Super Bowl 50: Money To Be Made In Underground Betting, Time To Change The Rules?


February 7 marks the biggest day on the National Football League (NFL) calendar as Super Bowl comes to Bay Area, San Francisco, California. It’s the finals of the NFL, and it determines the ultimate winners of the league. The Super Bowl has been for years sports’ largest weekend event in terms of audience and revenue generated. It is an annual event, which makes it somewhat a little bit more popular than FIFA World Cup, especially in the U.S.

Last year, Super Bowl 49 weekend grossed more than $14 billion in consumer spending, adding to the figure reported in 2014 by nearly $2 billion. From a consumer perspective, the Super Bowl weekend is usually characterized by major advertising events, with some companies spending millions of dollars to get their ads featured during the match.

There are also other retail-focused events, including selling drinks and snacks to the audience, which add to the above figure of $14 billion. Since 2011, each of the Super Bowl weekends has managed to gross at least $10 billion. The Super Bowl weekend has also managed to a significant increment every year since 2010, apart from 2014, when consumer spending increased by just $90 million from the previous year’s figure.
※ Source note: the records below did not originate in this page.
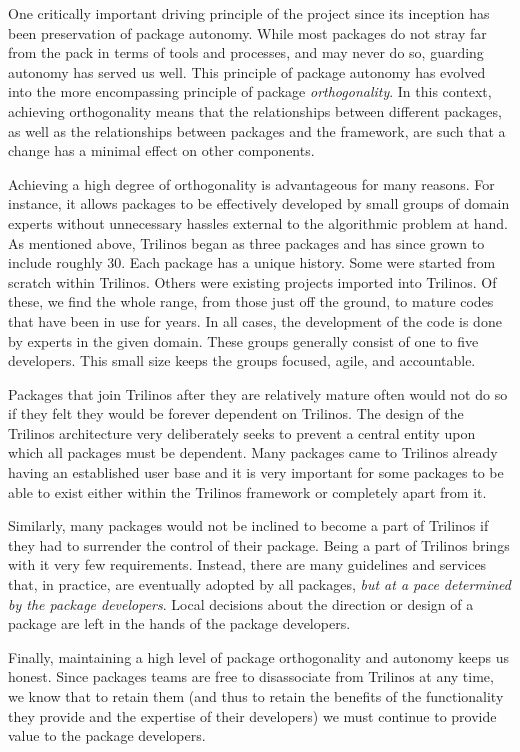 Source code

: \documentclass[times,10pt,twocolumn]{article}
\begin{document}
One critically important driving principle of the project since its
inception has been preservation of package autonomy.  While most
packages do not stray far from the pack in terms of tools and
processes, and may never do so, guarding autonomy has served us
well.  This principle of package autonomy has evolved into the more
encompassing principle of package \emph{orthogonality}.  In this
context, achieving orthogonality means that the relationships
between different packages, as well as the relationships between
packages and the framework, are such that a change has a minimal
effect on other components.

Achieving a high degree of orthogonality is advantageous for many
reasons. For instance, it allows packages to be effectively
developed by small groups of domain experts without unnecessary
hassles external to the algorithmic problem at hand.  As mentioned
above, Trilinos began as three packages and has since grown to
include roughly 30. Each package has a unique history. Some were
started from scratch within Trilinos.  Others were existing projects
imported into Trilinos.  Of these, we find the whole range, from
those just off the ground, to mature codes that have been in use for
years. In all cases, the development of the code is done by experts
in the given domain.  These groups generally consist of one to five
developers. This small size keeps the groups focused, agile, and
accountable.

Packages that join Trilinos after they are relatively mature often
would not do so if they felt they would be forever dependent on
Trilinos.  The design of the Trilinos architecture very deliberately
seeks to prevent a central entity upon which all packages must be
dependent.  Many packages came to Trilinos already having an
established user base and it is very important for some packages to
be able to exist either within the Trilinos framework or completely
apart from it.

Similarly, many packages would not be inclined to become a part of
Trilinos if they had to surrender the control of their package.
Being a part of Trilinos brings with it very few requirements.
Instead, there are many guidelines and services that, in practice,
are eventually adopted by all packages, \emph{but at a pace
determined by the package developers}. Local decisions about the
direction or design of a package are left in the hands of the
package developers.

Finally, maintaining a high level of package orthogonality and
autonomy keeps us honest. Since packages teams are free to
disassociate from Trilinos at any time, we know that to retain them
(and thus to retain the benefits of the functionality they provide
and the expertise of their developers) we must continue to provide
value to the package developers.
\end{document}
From a consumer spending standpoint, it is very easy to aggregate the amount spent during the Super Bowl. However, when assessing the other major revenue stream of the event, whose collectibles depend on the amount wagered via various betting houses, the picture is never clear.

Statistics indicate that Las Vegas-based sportsbooks have barely managed to record incomes in excess of $100 million during a Super Bowl event. The last two Super Bowl events were a lot more successful, though, netting $119.4 million and nearly $116 million for Super Bowl 48 and Super Bowl 49, respectively.

However, according to several reports, a majority of the wagers during the Super Bowl are done underground thereby leading to low sportsbook revenue for the event. The underground betting is primarily due to the fragile regulation imposed on online gambling in the U.S.

Companies are restricted to conduct gambling businesses in several states in the U.S. with only a few such as Nevada, Montana, Delaware, and Oregon allowing companies to run Sportsbooks businesses. However, only Nevada has sportsbooks large enough to get the attention of off-state gamblers. This means that if you want to gamble on the Super Bowl event, you have to get to Las Vegas.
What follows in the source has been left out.